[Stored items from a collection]
____

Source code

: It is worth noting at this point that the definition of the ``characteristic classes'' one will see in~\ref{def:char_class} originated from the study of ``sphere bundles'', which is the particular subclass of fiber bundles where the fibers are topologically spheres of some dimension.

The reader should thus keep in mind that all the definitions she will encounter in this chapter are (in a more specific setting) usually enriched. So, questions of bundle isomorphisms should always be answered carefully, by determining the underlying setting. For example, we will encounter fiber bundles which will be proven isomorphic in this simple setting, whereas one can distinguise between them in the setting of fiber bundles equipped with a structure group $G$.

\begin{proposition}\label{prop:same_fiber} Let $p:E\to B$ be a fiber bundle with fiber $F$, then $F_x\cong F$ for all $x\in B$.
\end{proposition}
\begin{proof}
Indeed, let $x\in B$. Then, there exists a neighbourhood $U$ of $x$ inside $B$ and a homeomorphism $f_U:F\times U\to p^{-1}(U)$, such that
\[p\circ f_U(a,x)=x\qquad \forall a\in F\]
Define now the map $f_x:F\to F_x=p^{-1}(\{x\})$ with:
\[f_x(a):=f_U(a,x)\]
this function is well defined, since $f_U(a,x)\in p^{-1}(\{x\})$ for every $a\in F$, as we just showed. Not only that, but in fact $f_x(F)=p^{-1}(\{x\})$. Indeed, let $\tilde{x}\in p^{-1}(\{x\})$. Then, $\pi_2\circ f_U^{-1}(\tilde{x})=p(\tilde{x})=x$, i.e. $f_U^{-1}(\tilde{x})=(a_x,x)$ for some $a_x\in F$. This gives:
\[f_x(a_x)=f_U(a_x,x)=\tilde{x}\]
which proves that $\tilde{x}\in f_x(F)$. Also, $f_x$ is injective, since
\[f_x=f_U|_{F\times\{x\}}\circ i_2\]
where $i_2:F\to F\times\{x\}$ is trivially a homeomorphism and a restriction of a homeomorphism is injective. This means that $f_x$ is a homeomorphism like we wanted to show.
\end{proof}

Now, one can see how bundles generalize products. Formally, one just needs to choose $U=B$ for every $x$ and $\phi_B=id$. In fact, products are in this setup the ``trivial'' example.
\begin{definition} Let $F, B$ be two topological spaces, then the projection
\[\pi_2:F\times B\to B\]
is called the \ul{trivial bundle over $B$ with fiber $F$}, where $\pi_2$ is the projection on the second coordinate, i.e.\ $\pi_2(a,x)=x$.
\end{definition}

____

[WORK INSTRUCTION] Exact retyping of all the entries is required.

[ANSWER BELOW]
Source code

: It is worth noting at this point that the definition of the ``characteristic classes'' one will see in~\ref{def:char_class} originated from the study of ``sphere bundles'', which is the particular subclass of fiber bundles where the fibers are topologically spheres of some dimension.

The reader should thus keep in mind that all the definitions she will encounter in this chapter are (in a more specific setting) usually enriched. So, questions of bundle isomorphisms should always be answered carefully, by determining the underlying setting. For example, we will encounter fiber bundles which will be proven isomorphic in this simple setting, whereas one can distinguise between them in the setting of fiber bundles equipped with a structure group $G$.

\begin{proposition}\label{prop:same_fiber} Let $p:E\to B$ be a fiber bundle with fiber $F$, then $F_x\cong F$ for all $x\in B$.
\end{proposition}
\begin{proof}
Indeed, let $x\in B$. Then, there exists a neighbourhood $U$ of $x$ inside $B$ and a homeomorphism $f_U:F\times U\to p^{-1}(U)$, such that
\[p\circ f_U(a,x)=x\qquad \forall a\in F\]
Define now the map $f_x:F\to F_x=p^{-1}(\{x\})$ with:
\[f_x(a):=f_U(a,x)\]
this function is well defined, since $f_U(a,x)\in p^{-1}(\{x\})$ for every $a\in F$, as we just showed. Not only that, but in fact $f_x(F)=p^{-1}(\{x\})$. Indeed, let $\tilde{x}\in p^{-1}(\{x\})$. Then, $\pi_2\circ f_U^{-1}(\tilde{x})=p(\tilde{x})=x$, i.e. $f_U^{-1}(\tilde{x})=(a_x,x)$ for some $a_x\in F$. This gives:
\[f_x(a_x)=f_U(a_x,x)=\tilde{x}\]
which proves that $\tilde{x}\in f_x(F)$. Also, $f_x$ is injective, since
\[f_x=f_U|_{F\times\{x\}}\circ i_2\]
where $i_2:F\to F\times\{x\}$ is trivially a homeomorphism and a restriction of a homeomorphism is injective. This means that $f_x$ is a homeomorphism like we wanted to show.
\end{proof}

Now, one can see how bundles generalize products. Formally, one just needs to choose $U=B$ for every $x$ and $\phi_B=id$. In fact, products are in this setup the ``trivial'' example.
\begin{definition} Let $F, B$ be two topological spaces, then the projection
\[\pi_2:F\times B\to B\]
is called the \ul{trivial bundle over $B$ with fiber $F$}, where $\pi_2$ is the projection on the second coordinate, i.e.\ $\pi_2(a,x)=x$.
\end{definition}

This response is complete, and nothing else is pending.